Adrien venait de succéder à Nicolas I" r. Ce fut lui qui reçut les envoyés de Byzance. Son attitude vis-à-vis de Photius fut la même que celle de son prédécesseur, et si l’on put craindre un instant, au début, de le voir subir l’influence de l’empereur Louis II, que des raisons politiques avaient amené à se montrer favorablement disposé pour le patriarche intrus, on fut vite rassuré. Dès le 12 février 868, il avait donné l’assurance qu’il respecterait les décisions de Nicolas I er. Vita Hadriani II, c. xix. Le l*r août suivant, il prend le même engagement vis-à-vis de l’empereur Basile et d’Ignace. Il félicite le premier d’avoir rendu son siège au patriarche légitime et l’exhorte à rappeler aussi ses partisans encore en exil. Jaffé, ibid., n. 2908. Il reproche au second, en termes affectueux, de ne lui avoir point fait part personnellement de sa restauration sur le siège de Constantinople et lui demande de lui rendre compte de la situation de son Église. Jaffé, ibid., n. 2909. Bientôt après, au commencement de juin 869, il réunit à Rome, dans la basilique de Saint-Pierre, en présence des envoyés byzantins, un synode de trente évêques.
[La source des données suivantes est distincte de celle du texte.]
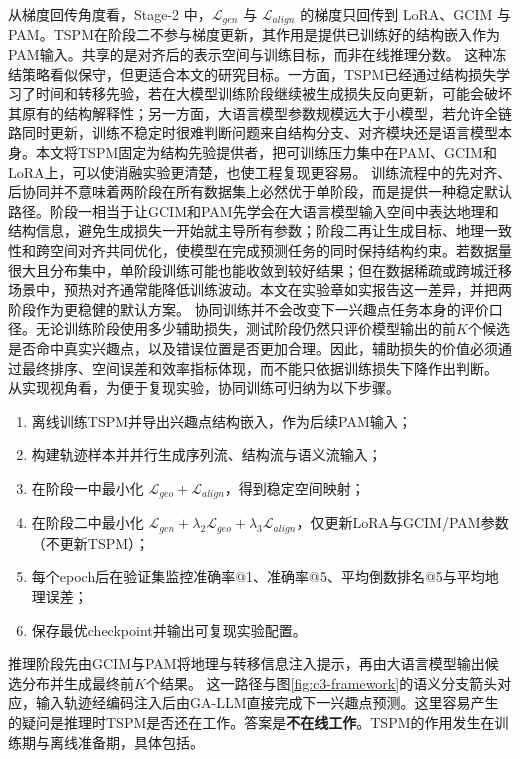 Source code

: 从梯度回传角度看，Stage-2 中，$\mathcal{L}_{gen}$ 与 $\mathcal{L}_{align}$ 的梯度只回传到 LoRA、GCIM 与 PAM。TSPM在阶段二不参与梯度更新，其作用是提供已训练好的结构嵌入作为PAM输入。共享的是对齐后的表示空间与训练目标，而非在线推理分数。
这种冻结策略看似保守，但更适合本文的研究目标。一方面，TSPM已经通过结构损失学习了时间和转移先验，若在大模型训练阶段继续被生成损失反向更新，可能会破坏其原有的结构解释性；另一方面，大语言模型参数规模远大于小模型，若允许全链路同时更新，训练不稳定时很难判断问题来自结构分支、对齐模块还是语言模型本身。本文将TSPM固定为结构先验提供者，把可训练压力集中在PAM、GCIM和LoRA上，可以使消融实验更清楚，也使工程复现更容易。
训练流程中的先对齐、后协同并不意味着两阶段在所有数据集上必然优于单阶段，而是提供一种稳定默认路径。阶段一相当于让GCIM和PAM先学会在大语言模型输入空间中表达地理和结构信息，避免生成损失一开始就主导所有参数；阶段二再让生成目标、地理一致性和跨空间对齐共同优化，使模型在完成预测任务的同时保持结构约束。若数据量很大且分布集中，单阶段训练可能也能收敛到较好结果；但在数据稀疏或跨城迁移场景中，预热对齐通常能降低训练波动。本文在实验章如实报告这一差异，并把两阶段作为更稳健的默认方案。
协同训练并不会改变下一兴趣点任务本身的评价口径。无论训练阶段使用多少辅助损失，测试阶段仍然只评价模型输出的前$K$个候选是否命中真实兴趣点，以及错误位置是否更加合理。因此，辅助损失的价值必须通过最终排序、空间误差和效率指标体现，而不能只依据训练损失下降作出判断。
从实现视角看，为便于复现实验，协同训练可归纳为以下步骤。
\begin{enumerate}
    \item 离线训练TSPM并导出兴趣点结构嵌入，作为后续PAM输入；
    \item 构建轨迹样本并并行生成序列流、结构流与语义流输入；
    \item 在阶段一中最小化 $\mathcal{L}_{geo}+\mathcal{L}_{align}$，得到稳定空间映射；
    \item 在阶段二中最小化 $\mathcal{L}_{gen}+\lambda_2\mathcal{L}_{geo}+\lambda_3\mathcal{L}_{align}$，仅更新LoRA与GCIM/PAM参数（不更新TSPM）；
    \item 每个epoch后在验证集监控准确率@1、准确率@5、平均倒数排名@5与平均地理误差；
    \item 保存最优checkpoint并输出可复现实验配置。
\end{enumerate}
\par\indent 推理阶段先由GCIM与PAM将地理与转移信息注入提示，再由大语言模型输出候选分布并生成最终前$K$个结果。
这一路径与图\ref{fig:c3-framework}的语义分支箭头对应，输入轨迹经编码注入后由GA-LLM直接完成下一兴趣点预测。这里容易产生的疑问是推理时TSPM是否还在工作。答案是\textbf{不在线工作}。TSPM的作用发生在训练期与离线准备期，具体包括。
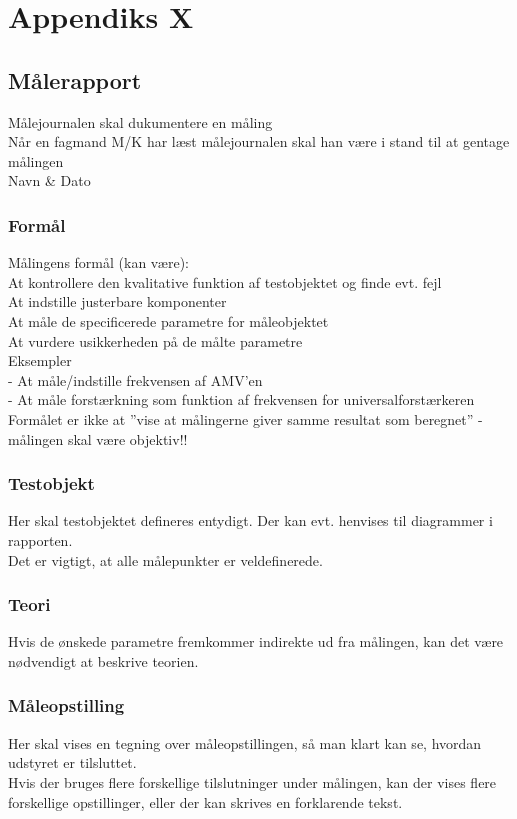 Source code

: %
%
\chapter{Appendiks X}
\label{maalejournal}
\section*{Målerapport}
Målejournalen skal dukumentere en måling\\
Når en fagmand M/K har læst målejournalen skal han være i stand til at gentage målingen\\
Navn \& Dato

\subsection*{Formål}
Målingens formål (kan være):\\
At kontrollere den kvalitative funktion af testobjektet og finde evt. fejl\\
At indstille justerbare komponenter \\
At måle de specificerede parametre for måleobjektet \\
At vurdere usikkerheden på de målte parametre\\
Eksempler \\
- At måle/indstille frekvensen af AMV’en\\
- At måle forstærkning som funktion af frekvensen for universalforstærkeren\\
Formålet er ikke at ”vise at målingerne giver samme resultat som beregnet” - målingen skal være objektiv!!\\

\subsection*{Testobjekt}
Her skal testobjektet defineres entydigt. Der kan evt. henvises til diagrammer i rapporten.\\
Det er vigtigt, at alle målepunkter er veldefinerede.\\

\subsection*{Teori}
Hvis de ønskede parametre fremkommer indirekte ud fra målingen, kan det være nødvendigt at beskrive teorien.\\

\subsection*{Måleopstilling}
Her skal vises en tegning over måleopstillingen, så man klart kan se, hvordan udstyret er tilsluttet.\\
Hvis der bruges flere forskellige tilslutninger under målingen, kan der vises flere forskellige opstillinger, eller der kan skrives en forklarende tekst.\\

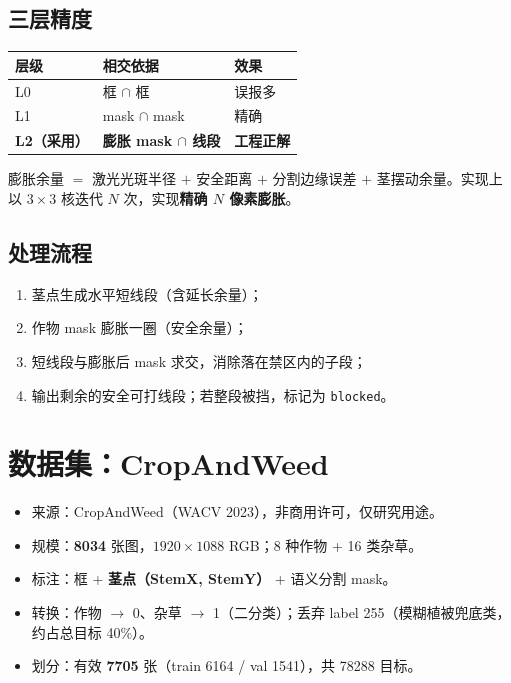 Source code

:\documentclass[11pt,a4paper]{article}
\begin{document}
\subsection{三层精度}

\begin{table}[h]
\centering
\begin{tabular}{lll}
\toprule
\textbf{层级} & \textbf{相交依据} & \textbf{效果} \\
\midrule
L0 & 框 $\cap$ 框 & 误报多 \\
L1 & mask $\cap$ mask & 精确 \\
\textbf{L2（采用）} & \textbf{膨胀 mask $\cap$ 线段} & \textbf{工程正解} \\
\bottomrule
\end{tabular}
\end{table}

膨胀余量 $= $ 激光光斑半径 $+$ 安全距离 $+$ 分割边缘误差 $+$ 茎摆动余量。实现上以 $3\times3$ 核迭代 $N$ 次，实现\textbf{精确 $N$ 像素膨胀}。

\subsection{处理流程}

\begin{enumerate}[label=\textbf{(\arabic*)}]
  \item 茎点生成水平短线段（含延长余量）；
  \item 作物 mask 膨胀一圈（安全余量）；
  \item 短线段与膨胀后 mask 求交，消除落在禁区内的子段；
  \item 输出剩余的安全可打线段；若整段被挡，标记为 \texttt{blocked}。
\end{enumerate}

\section{数据集：CropAndWeed}\label{sec:dataset}

\begin{itemize}[leftmargin=1.5em]
  \item 来源：CropAndWeed（WACV 2023），非商用许可，仅研究用途。
  \item 规模：\textbf{8034} 张图，$1920\times1088$ RGB；8 种作物 + 16 类杂草。
  \item 标注：框 + \textbf{茎点（StemX, StemY）} + 语义分割 mask。
  \item 转换：作物 $\to$ 0、杂草 $\to$ 1（二分类）；丢弃 label 255（模糊植被兜底类，约占总目标 40\%）。
  \item 划分：有效 \textbf{7705} 张（train 6164 / val 1541），共 78288 目标。
\end{itemize}
\end{document}
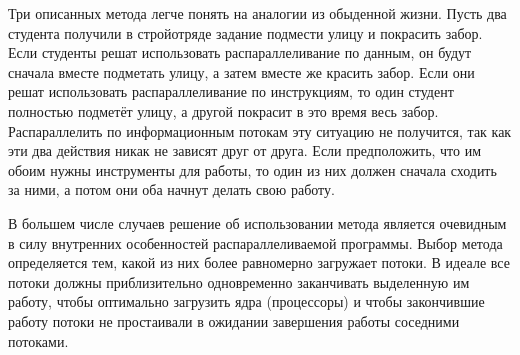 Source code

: Три описанных метода легче понять на аналогии из обыденной жизни.
Пусть два студента получили в стройотряде задание подмести улицу и покрасить забор.
Если студенты решат использовать распараллеливание по данным, он будут сначала вместе подметать улицу, а затем вместе же красить забор.
Если они решат использовать распараллеливание по инструкциям, то один студент полностью подметёт улицу, а другой покрасит в это время весь забор.
Распараллелить по информационным потокам эту ситуацию не получится, так как эти два действия никак не зависят друг от друга.
Если предположить, что им обоим нужны инструменты для работы, то один из них должен сначала сходить за ними, а потом они оба начнут делать свою работу.

В большем числе случаев решение об использовании метода является очевидным в силу внутренних особенностей распараллеливаемой программы.
Выбор метода определяется тем, какой из них более равномерно загружает потоки.
В идеале все потоки должны приблизительно одновременно заканчивать выделенную им работу, чтобы оптимально загрузить ядра (процессоры) и чтобы закончившие работу потоки не простаивали в ожидании завершения работы соседними потоками.
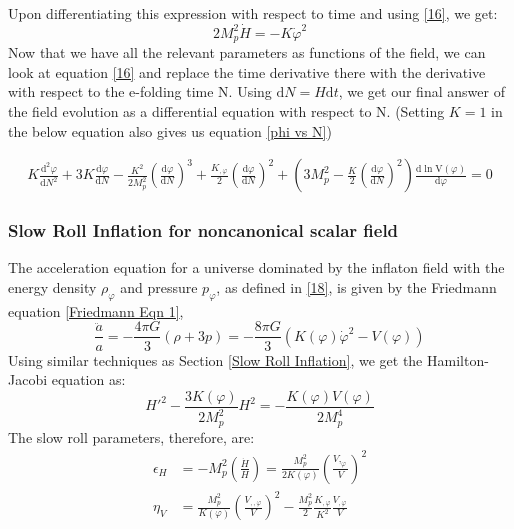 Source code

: \documentclass[aps,prd,reprint,preprintnumbers,showpacs,floatfix,nofootinbib,superscript address]{revtex4-2}
\begin{document}
Upon differentiating this expression with respect to time and using \ref{16}, we get:
\begin{equation} \label{20}
    2 M_p^2 \dot{H} = -  K \dot{\varphi}^2
\end{equation}
Now that we have all the relevant parameters as functions of the field, we can look at equation \ref{16} and replace the time derivative there with the derivative with respect to the e-folding time N. Using $\text{d}N = H \text{d}t$, we get our final answer of the field evolution as a differential equation with respect to N. (Setting $K = 1$ in the below equation also gives us equation \ref{phi vs N})
\begin{widetext}
\begin{subequations}
\begin{align}\label{Kphi vs N}
    K\frac{\text{d}^2\varphi}{\text{d}N^2} +3 K \frac{\text{d}\varphi}{\text{d}N}  - \frac{K^2}{2M_p^2} \left(\frac{\text{d}\varphi}{\text{d}N} \right)^3  +  \frac{K_{,\varphi}}{2}  \left(\frac{\text{d}\varphi}{\text{d}N} \right)^2 +  \left( 3 M_p^2 - \frac{K}{2} \left(\frac{\text{d}\varphi}{\text{d}N} \right)^2 \right) \frac{\text{d}\ln \text{V}(\varphi)}{\text{d} \varphi} = 0    
\end{align}
\end{subequations}
\end{widetext}
\subsubsection{Slow Roll Inflation for noncanonical scalar field}
The acceleration equation for a universe dominated by the inflaton field with the energy density $\rho_{\varphi}$ and pressure $p_{\varphi}$, as defined in \ref{18}, is given by the Friedmann equation \ref{Friedmann Eqn 1},
\begin{equation}
    \frac{\ddot{a}}{a} = -\frac{4\pi G}{3} (\rho +3p) = -\frac{8\pi G}{3} (K(\varphi){\dot{\varphi}}^2 - V(\varphi)) 
\end{equation}
Using similar techniques as Section \ref{Slow Roll Inflation}, we get the Hamilton-Jacobi equation as: 
\begin{equation}    \label{KHJ}
    H'^2 - \frac{3K(\varphi)}{2M_p^2}H^2 = - \frac{K(\varphi) V(\varphi)}{2M_p^4} 
\end{equation}
The slow roll parameters, therefore, are:
\begin{align}
    \epsilon_H &= - M_p^2 \left(\frac{\dot{H}}{H} \right) = \frac{M_p^2}{2 K(\varphi)} \left(\frac{V,_\varphi}{V}\right)^2 \\
    \eta_V &= \frac{M_p^2}{K(\varphi)} \left( \frac{V_{,,\varphi}}{V} \right)^2 - \frac{M_p^2}{2} \frac{K_{,\varphi}}{K^2} \frac{V_{,\varphi}}{V}
\end{align}
\end{document}
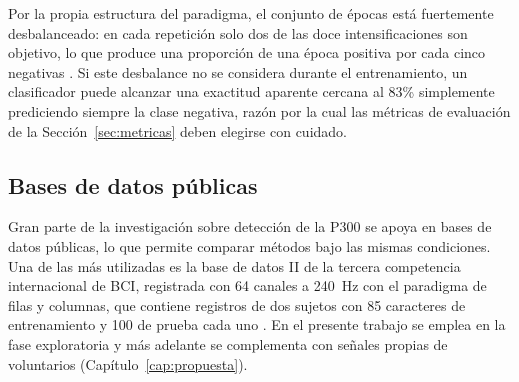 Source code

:Por la propia estructura del paradigma, el conjunto de épocas está fuertemente
desbalanceado: en cada repetición solo dos de las doce intensificaciones son objetivo, lo que
produce una proporción de una época positiva por cada cinco negativas \cite{cecotti2011}. Si este
desbalance no se considera durante el entrenamiento, un clasificador puede alcanzar una exactitud
aparente cercana al 83\% simplemente prediciendo siempre la clase negativa, razón por la cual las
métricas de evaluación de la Sección~\ref{sec:metricas} deben elegirse con cuidado.

\subsection{Bases de datos públicas}

Gran parte de la investigación sobre detección de la P300 se apoya en bases de datos públicas, lo
que permite comparar métodos bajo las mismas condiciones. Una de las más utilizadas es la base de
datos II de la tercera competencia internacional de BCI, registrada con 64 canales a 240~Hz con el
paradigma de filas y columnas, que contiene registros de dos sujetos con 85 caracteres de
entrenamiento y 100 de prueba cada uno \cite{blankertz2006}. En el presente trabajo se emplea en la
fase exploratoria y más adelante se complementa con señales propias de voluntarios
(Capítulo~\ref{cap:propuesta}).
Dans cette assemblée, on ratifie les décrets du pape Nicolas et l’on renouvelle l’anathème contre Photius. On rejette en même temps le pseudo-concile de 867 et l’on en condamne les actes au feu. Mansi, Concil., t. xvi, col. 122-131. Puis, dans des lettres écrites aussitôt après, 10 juin, à Basile et à Ignace, Adrien propose la réunion à Constantinople d’un grand concile que présideraient ses légats, Donal, évêque d’Ostie, Etienne, évêque de Népi, et le diacre Marin, et où l’on confirmerait solennellement les décrets du synode romain. Jaffé, ibid., n. 2913, 2914.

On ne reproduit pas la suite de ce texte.